Work instructions: Take the records below and print them verbatim up to and including the line that carries "of the team.".

(Stored data entries)
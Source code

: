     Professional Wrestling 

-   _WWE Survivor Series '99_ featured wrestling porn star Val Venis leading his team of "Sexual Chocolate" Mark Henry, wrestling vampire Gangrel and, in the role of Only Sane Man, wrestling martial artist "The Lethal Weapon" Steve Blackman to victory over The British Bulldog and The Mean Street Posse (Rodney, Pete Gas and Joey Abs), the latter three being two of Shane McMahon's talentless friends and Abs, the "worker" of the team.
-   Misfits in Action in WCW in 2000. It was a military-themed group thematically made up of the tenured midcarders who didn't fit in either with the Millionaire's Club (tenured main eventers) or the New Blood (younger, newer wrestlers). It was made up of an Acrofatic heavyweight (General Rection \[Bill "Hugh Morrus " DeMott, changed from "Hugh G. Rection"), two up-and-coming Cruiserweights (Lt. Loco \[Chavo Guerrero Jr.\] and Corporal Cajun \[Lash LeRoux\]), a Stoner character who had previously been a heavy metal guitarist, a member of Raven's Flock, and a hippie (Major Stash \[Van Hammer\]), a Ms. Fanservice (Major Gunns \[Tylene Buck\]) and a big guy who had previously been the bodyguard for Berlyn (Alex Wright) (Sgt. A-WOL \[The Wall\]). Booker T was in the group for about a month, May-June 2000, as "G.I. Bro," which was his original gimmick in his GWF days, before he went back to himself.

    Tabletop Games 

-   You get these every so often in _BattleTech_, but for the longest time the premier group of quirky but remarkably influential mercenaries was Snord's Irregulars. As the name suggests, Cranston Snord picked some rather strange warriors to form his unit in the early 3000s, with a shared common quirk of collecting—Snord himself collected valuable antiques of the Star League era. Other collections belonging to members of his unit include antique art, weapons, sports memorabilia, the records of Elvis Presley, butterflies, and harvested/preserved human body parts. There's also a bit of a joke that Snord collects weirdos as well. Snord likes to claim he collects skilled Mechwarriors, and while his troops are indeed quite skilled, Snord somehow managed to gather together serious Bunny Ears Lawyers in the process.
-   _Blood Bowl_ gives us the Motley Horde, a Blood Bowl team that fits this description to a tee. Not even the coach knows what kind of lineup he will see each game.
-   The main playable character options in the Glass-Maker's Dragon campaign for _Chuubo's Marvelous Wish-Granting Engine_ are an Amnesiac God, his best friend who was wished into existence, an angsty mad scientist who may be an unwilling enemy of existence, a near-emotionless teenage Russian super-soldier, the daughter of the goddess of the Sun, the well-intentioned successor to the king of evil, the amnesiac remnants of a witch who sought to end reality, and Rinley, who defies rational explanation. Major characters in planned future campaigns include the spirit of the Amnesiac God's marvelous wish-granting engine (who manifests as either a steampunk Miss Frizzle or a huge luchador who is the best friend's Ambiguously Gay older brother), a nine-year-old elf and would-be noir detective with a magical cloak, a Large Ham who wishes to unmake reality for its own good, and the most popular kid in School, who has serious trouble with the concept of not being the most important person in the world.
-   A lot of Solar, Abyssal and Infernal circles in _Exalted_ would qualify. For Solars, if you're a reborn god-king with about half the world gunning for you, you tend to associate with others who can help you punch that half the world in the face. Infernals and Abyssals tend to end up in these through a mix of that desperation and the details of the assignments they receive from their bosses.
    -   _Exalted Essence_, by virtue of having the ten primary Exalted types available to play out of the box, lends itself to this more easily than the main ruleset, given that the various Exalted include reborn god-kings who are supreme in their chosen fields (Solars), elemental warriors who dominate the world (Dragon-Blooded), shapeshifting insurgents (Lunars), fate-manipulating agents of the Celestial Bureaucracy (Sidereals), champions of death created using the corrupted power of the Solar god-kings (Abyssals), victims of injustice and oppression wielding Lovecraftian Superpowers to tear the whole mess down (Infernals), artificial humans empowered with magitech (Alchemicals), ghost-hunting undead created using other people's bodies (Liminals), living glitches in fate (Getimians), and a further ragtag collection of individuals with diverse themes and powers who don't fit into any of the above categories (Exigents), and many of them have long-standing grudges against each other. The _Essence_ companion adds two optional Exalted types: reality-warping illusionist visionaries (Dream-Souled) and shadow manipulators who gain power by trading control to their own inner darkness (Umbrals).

Output for this exercise:
Source code

:     Professional Wrestling 

-   _WWE Survivor Series '99_ featured wrestling porn star Val Venis leading his team of "Sexual Chocolate" Mark Henry, wrestling vampire Gangrel and, in the role of Only Sane Man, wrestling martial artist "The Lethal Weapon" Steve Blackman to victory over The British Bulldog and The Mean Street Posse (Rodney, Pete Gas and Joey Abs), the latter three being two of Shane McMahon's talentless friends and Abs, the "worker" of the team.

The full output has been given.